Suede demuestran en 'Autofiction' que pueden inspirarse en su pasado sin convertirse en una copia de sí mismos. Y con esa mirada nostálgica consiguen dar con su mejor colección de canciones en mucho tiempo.

Resulta curioso que, de toda esa hornada de bandas que salieron del Reino Unido al principio de los noventa, sean Suede los que todavía siguen contando con una carrera bastante decente. Y es que, aunque en su día tuvieron bastante éxito y fueron de los primeros de toda esa escena britpop en tener repercusión, el foco de atención se lo llevaron otros. Pero no pasa nada, porque mientras esas otras bandas están separadas, o encima de un escenario tirando de sus viejas canciones, los de Brett Anderson pueden decir que siguen añadiendo pequeñas joyas a su discografía.

Autofiction’ se ha vendido como “el disco punk” de Suede. Una frase que viene muy bien para los titulares, pero que no es que sea del todo cierta. Lo que sí encontramos es una vuelta al sonido de sus inicios. No obstante, está producido por Ed Buller, que estuvo a los mandos en su álbum de debut. Y también es verdad que los Suede más cinematográficos y orquestales de los últimos tres álbumes, han desaparecido. A cambio, tenemos una banda mucho más sucia, que vuelve a disfrutar rasgando sus guitarras. Además de enseñarnos una faceta más oscura de lo habitual, y que hace que nos acordemos de algunas bandas de rock de los ochenta.

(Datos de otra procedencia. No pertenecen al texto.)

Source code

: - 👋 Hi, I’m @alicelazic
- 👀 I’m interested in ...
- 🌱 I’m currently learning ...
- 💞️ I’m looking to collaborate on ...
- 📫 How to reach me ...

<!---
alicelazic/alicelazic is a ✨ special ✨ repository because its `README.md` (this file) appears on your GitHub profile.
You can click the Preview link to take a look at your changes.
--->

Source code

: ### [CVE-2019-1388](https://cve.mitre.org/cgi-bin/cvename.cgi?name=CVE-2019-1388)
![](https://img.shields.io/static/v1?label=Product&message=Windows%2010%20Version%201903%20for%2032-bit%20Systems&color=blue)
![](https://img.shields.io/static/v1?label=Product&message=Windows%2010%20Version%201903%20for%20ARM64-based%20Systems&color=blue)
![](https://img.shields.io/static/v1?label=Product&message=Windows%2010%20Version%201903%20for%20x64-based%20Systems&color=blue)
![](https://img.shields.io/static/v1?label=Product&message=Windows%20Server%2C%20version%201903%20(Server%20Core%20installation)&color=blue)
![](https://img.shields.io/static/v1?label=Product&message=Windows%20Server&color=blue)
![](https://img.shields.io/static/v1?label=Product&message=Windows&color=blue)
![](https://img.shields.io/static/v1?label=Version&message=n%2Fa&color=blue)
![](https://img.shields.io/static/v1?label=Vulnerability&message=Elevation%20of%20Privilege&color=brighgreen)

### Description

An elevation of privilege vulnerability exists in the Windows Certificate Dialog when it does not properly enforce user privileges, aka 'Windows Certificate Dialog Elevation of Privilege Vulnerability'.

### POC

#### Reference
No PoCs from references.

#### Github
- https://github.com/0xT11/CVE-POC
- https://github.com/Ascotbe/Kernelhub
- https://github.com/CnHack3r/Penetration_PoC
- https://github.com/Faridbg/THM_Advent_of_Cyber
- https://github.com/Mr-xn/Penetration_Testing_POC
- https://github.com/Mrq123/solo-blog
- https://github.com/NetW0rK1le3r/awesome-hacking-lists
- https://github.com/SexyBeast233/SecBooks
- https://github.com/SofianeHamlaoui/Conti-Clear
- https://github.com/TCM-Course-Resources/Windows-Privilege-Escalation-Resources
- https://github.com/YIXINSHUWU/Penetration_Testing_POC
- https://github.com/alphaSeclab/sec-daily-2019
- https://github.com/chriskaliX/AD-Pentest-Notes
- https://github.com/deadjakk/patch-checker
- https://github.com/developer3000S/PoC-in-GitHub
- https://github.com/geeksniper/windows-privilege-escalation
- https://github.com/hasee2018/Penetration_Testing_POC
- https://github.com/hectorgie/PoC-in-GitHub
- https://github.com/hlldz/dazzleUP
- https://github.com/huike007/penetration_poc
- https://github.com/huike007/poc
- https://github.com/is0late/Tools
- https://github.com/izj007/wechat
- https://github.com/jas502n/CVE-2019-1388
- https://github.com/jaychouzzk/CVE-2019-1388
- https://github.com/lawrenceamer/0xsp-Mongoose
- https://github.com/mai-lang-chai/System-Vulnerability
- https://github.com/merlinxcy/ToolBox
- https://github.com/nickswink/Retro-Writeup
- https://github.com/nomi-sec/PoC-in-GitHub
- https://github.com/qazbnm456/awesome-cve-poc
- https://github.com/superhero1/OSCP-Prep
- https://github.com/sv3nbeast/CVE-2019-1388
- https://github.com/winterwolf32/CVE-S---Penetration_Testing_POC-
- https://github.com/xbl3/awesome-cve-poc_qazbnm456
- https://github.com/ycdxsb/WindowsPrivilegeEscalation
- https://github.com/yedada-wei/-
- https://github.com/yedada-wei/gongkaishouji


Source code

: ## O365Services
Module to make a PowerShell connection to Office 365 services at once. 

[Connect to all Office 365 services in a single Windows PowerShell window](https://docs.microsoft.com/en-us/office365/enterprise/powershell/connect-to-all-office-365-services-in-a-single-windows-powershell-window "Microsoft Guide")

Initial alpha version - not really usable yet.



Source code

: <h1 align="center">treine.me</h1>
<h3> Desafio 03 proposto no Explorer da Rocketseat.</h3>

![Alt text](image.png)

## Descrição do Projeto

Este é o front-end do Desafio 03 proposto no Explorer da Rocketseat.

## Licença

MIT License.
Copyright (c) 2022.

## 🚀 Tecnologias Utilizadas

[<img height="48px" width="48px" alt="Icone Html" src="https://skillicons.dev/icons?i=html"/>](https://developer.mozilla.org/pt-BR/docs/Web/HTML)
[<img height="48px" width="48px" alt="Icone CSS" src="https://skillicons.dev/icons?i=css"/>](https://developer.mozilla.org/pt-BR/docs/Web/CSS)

Lo primero que sorprende del noveno álbum de Suede es lo cómodos que están volviendo a ese sonido guitarrero. Esto hace que les haya salido más de una canción redonda y algún que otro hit como los de antaño. Es el caso de “She Stills Leads Me On”, el tema que abre el álbum con una potencia que hacía años que no tenían. Además de contar con un estribillo redondo que, curiosamente, está dedicado a la madre de Anderson, recientemente fallecida. Una energía y frescura que también aparece en “15 Again”, el que se puede convertir en el gran himno del álbum. O en “Personality Disorder”, que nos muestra a la banda de Londres más agresiva que nunca. Además de en la sorprendente “Shadow Self”, en la que se van directos al post-punk más ochentero. Y hay que decir que con muy buenos resultados.

Que estemos ante un álbum más crudo no significa que no haya baladas. Suede son unos expertos en hacer este tipo de temas, y en los que nos encontramos aquí también recuperan la épica con la que contaban al principio de su carrera. Gracias a esto consiguen que cortes como “The Only Way I Can Love You” o “Black Ice” suenen inmensos con esa combinación de guitarras, cuerdas y teclados. O que escuchemos una canción como “It’s Always the Quiet Ones” y nos acordemos de lo enorme que era un tema como “We Are The Pigs”, y lo bien que les sienta ese sonido. Además, como en antaño, cierran el álbum con grandilocuencia y entregando un tema tan épico como “Turn off Your Brain and Yell”. Lo que siempre es una buena noticia.